All the responses (overturning here, SWMT https://github.com/adele157/IAF-meltwater/issues/6, temperature https://github.com/adele157/IAF-meltwater/issues/10, salinity https://github.com/adele157/IAF-meltwater/issues/5, sea ice https://github.com/adele157/IAF-meltwater/issues/7) look fairly small to me. I think before we proceed with more complex analysis here, it would be good to get a handle on how the temperature, salinity and sea ice time series compare to obs (i.e. are the obs trends just small too? or have we underestimated the meltwater perturbation?). And also figure out how large an effect the salinity restoring https://github.com/adele157/IAF-meltwater/issues/2 is having.
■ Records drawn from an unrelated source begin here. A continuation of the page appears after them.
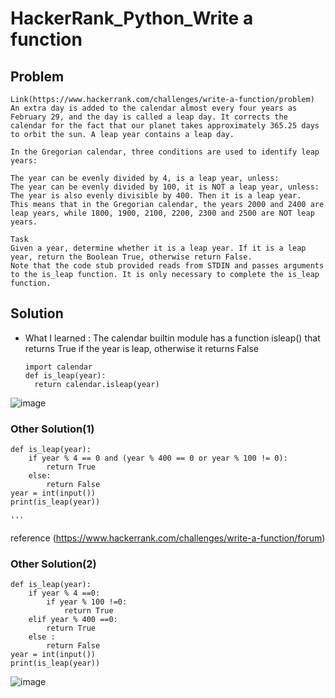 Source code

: # HackerRank_Python_Write a function

## Problem
    Link(https://www.hackerrank.com/challenges/write-a-function/problem)
    An extra day is added to the calendar almost every four years as February 29, and the day is called a leap day. It corrects the calendar for the fact that our planet takes approximately 365.25 days to orbit the sun. A leap year contains a leap day.

    In the Gregorian calendar, three conditions are used to identify leap years:

    The year can be evenly divided by 4, is a leap year, unless:
    The year can be evenly divided by 100, it is NOT a leap year, unless:
    The year is also evenly divisible by 400. Then it is a leap year.
    This means that in the Gregorian calendar, the years 2000 and 2400 are leap years, while 1800, 1900, 2100, 2200, 2300 and 2500 are NOT leap years.

    Task
    Given a year, determine whether it is a leap year. If it is a leap year, return the Boolean True, otherwise return False.
    Note that the code stub provided reads from STDIN and passes arguments to the is_leap function. It is only necessary to complete the is_leap function.
    
    
 
## Solution
* What I learned : The calendar builtin module has a function isleap() that returns True if the year is leap, otherwise it returns False

      import calendar
      def is_leap(year):
        return calendar.isleap(year)
        
![image](https://user-images.githubusercontent.com/99947811/169516256-eb2c081b-8c77-4db6-a9be-c151cfee16ae.png)


### Other Solution(1)
    
    def is_leap(year):
        if year % 4 == 0 and (year % 400 == 0 or year % 100 != 0):
            return True
        else:
            return False
    year = int(input())
    print(is_leap(year))

    '''
reference (https://www.hackerrank.com/challenges/write-a-function/forum)


### Other Solution(2)

    def is_leap(year):
        if year % 4 ==0:
            if year % 100 !=0:
                return True
        elif year % 400 ==0:
            return True
        else :
            return False
    year = int(input())
    print(is_leap(year))
    
    
    
![image](https://user-images.githubusercontent.com/99947811/169520214-ffb60a24-4676-4a9d-bee9-0df9c183469d.png)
On Mon, 5 Sept 2022 at 11:49, Taimoor Sohail @.***> wrote:

Some options for next steps:

  1. Spectral analysis of bottom cell time series to identify dominant modes of variability, and whether those are changing between the control and meltwater simulations (difficult due to strong ramp up of meltwater)
  2. Repeat the above analysis for specific sectors of the Antarctic (and what are the longitudes defining said sectors?)

Thoughts?

— Reply to this email directly, view it on GitHub https://github.com/adele157/IAF-meltwater/issues/8#issuecomment-1236472432, or unsubscribe https://github.com/notifications/unsubscribe-auth/ACA44U27COFYAVDFADVX4HTV4VGTTANCNFSM6AAAAAAQB3IHRY . You are receiving this because you commented.Message ID: @.***>

taimoorsohail commented 2 years ago

Re: @AndyHoggANU 's suggestion to see the watermasses that have AABW slowdown - here are two plots of the depth- and zonally-integrated normalised volume fraction held in the density layers where the streamfunction decreases over time (from the IAF-melt simulations in 2018). The dashed lines show the approximate latitudes of loss of AABW strength:

WM_AABW_loss_zonal

WM_AABW_loss_top

It looks to be a signal likely from the abyssal Weddell and Ross sectors, more likely from the Weddell sector.